EXERCISE MATERIALS:
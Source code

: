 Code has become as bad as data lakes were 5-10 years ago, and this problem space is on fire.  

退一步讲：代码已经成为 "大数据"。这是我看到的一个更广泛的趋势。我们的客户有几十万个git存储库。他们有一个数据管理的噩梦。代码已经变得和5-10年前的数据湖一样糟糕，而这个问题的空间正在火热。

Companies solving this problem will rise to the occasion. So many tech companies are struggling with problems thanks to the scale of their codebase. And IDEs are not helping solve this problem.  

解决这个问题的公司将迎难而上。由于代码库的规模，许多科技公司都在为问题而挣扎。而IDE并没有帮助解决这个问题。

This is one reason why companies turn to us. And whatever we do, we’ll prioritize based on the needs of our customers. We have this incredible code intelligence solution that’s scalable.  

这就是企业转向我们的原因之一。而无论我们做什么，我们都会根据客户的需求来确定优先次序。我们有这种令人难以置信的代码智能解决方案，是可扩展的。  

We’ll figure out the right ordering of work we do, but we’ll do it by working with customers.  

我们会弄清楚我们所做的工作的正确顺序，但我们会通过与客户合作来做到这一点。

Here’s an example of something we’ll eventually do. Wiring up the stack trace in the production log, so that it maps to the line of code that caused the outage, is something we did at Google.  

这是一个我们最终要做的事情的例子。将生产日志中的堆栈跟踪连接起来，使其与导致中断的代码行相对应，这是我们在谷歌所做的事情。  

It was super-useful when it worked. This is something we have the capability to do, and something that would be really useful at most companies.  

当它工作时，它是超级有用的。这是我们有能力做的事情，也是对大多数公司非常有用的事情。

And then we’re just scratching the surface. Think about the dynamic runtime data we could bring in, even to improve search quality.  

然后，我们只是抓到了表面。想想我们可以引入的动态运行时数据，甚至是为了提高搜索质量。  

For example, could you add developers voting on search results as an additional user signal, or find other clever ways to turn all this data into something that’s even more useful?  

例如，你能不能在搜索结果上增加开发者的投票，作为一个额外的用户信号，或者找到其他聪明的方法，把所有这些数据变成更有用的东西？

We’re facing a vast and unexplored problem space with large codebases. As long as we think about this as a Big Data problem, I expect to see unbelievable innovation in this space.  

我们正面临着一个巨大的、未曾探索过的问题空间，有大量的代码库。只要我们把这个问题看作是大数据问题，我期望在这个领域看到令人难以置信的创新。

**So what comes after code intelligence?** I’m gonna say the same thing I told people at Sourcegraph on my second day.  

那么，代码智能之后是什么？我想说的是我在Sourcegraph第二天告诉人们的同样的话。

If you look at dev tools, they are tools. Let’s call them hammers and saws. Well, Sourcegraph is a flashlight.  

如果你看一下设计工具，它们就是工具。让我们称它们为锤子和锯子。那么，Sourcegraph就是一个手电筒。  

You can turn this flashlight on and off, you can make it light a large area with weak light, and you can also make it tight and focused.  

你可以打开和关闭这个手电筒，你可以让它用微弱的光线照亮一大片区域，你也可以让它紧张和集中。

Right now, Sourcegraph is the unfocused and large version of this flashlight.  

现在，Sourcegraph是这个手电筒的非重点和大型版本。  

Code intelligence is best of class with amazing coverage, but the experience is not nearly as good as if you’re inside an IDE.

PROBLEM:
Exact reproduction is required: output the lines from the start of the entries above through the line with "It was super-useful".

WRITTEN REPLY:
Source code

: Code has become as bad as data lakes were 5-10 years ago, and this problem space is on fire.  

退一步讲：代码已经成为 "大数据"。这是我看到的一个更广泛的趋势。我们的客户有几十万个git存储库。他们有一个数据管理的噩梦。代码已经变得和5-10年前的数据湖一样糟糕，而这个问题的空间正在火热。

Companies solving this problem will rise to the occasion. So many tech companies are struggling with problems thanks to the scale of their codebase. And IDEs are not helping solve this problem.  

解决这个问题的公司将迎难而上。由于代码库的规模，许多科技公司都在为问题而挣扎。而IDE并没有帮助解决这个问题。

This is one reason why companies turn to us. And whatever we do, we’ll prioritize based on the needs of our customers. We have this incredible code intelligence solution that’s scalable.  

这就是企业转向我们的原因之一。而无论我们做什么，我们都会根据客户的需求来确定优先次序。我们有这种令人难以置信的代码智能解决方案，是可扩展的。  

We’ll figure out the right ordering of work we do, but we’ll do it by working with customers.  

我们会弄清楚我们所做的工作的正确顺序，但我们会通过与客户合作来做到这一点。

Here’s an example of something we’ll eventually do. Wiring up the stack trace in the production log, so that it maps to the line of code that caused the outage, is something we did at Google.  

这是一个我们最终要做的事情的例子。将生产日志中的堆栈跟踪连接起来，使其与导致中断的代码行相对应，这是我们在谷歌所做的事情。  

It was super-useful when it worked. This is something we have the capability to do, and something that would be really useful at most companies.  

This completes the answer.